Oui dit-il de vos maux je connais le remède
Je vous consolerai toutes si le ciel m'aide...
Et le Castel passa lieu de pèlerinage......

Une vieille lui dit : "Cela finira mal
A l'user de la sorte on crève l'animal I .."

- O Vieille, fit Raymond, à peine le festin
Commence et tu voudrais que je lève la table?...

Mais la meilleure chose est de peu de durée
Et ce régal trop court ne fut qu'une curée
Où la femme croqua jusqu'au dernier lambeau...
Pauvre Raymond ! Un soir hélas, comme un flambeau
Qui jette en expirant une plus vive flamme,
Dans un effort suprême et doux, il rendit l'âme.

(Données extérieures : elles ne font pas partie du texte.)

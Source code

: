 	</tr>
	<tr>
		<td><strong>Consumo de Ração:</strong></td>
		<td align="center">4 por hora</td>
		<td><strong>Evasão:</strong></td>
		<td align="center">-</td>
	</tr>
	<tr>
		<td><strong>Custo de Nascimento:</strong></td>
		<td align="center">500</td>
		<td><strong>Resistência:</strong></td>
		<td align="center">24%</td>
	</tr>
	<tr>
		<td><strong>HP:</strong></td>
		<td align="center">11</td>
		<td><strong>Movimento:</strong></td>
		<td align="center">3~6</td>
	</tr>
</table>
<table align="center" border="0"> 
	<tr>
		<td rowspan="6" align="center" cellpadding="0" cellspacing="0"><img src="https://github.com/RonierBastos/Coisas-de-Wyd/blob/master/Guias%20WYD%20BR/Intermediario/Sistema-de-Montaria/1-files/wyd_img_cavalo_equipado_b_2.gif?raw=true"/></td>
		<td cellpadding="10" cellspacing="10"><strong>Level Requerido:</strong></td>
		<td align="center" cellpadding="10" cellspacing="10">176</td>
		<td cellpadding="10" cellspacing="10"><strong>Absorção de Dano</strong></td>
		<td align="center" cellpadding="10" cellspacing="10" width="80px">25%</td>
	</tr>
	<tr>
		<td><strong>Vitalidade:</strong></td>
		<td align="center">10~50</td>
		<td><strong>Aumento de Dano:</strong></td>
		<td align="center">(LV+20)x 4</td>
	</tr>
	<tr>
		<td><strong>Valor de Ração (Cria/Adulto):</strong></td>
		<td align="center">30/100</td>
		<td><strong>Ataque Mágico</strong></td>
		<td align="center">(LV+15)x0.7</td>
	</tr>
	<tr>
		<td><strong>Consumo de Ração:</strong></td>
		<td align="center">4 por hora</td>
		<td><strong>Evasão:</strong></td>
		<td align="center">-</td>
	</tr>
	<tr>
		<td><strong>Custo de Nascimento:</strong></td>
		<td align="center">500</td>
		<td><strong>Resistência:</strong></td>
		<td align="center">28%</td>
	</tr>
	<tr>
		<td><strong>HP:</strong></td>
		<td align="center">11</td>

Son cadavre fut mis en terre sans le prêtre.
Et la vieille conta qu'elle avait vu paraître
La nuit suivante, sur le roc où le manoir
S'élève, un animal étrange, velu, noir
Un grand bouc qui poussait des bêlements infâmes
Dardait vers la bourgade où reposaient les femmes
L'éclat de son regard fixe et concupiscent...
Et la vieille ajouta : "C'est l'âme de Raymond"...

Depuis lors on entend, la nuit, sur ces sommets   
Où le donjon crevé porte au front des ramures,
Un bêlement suivi par d'étranges murmures.
Et les veuves, songeant aux veuves de jadis,
Se signent et tout bas disent : "De profundis".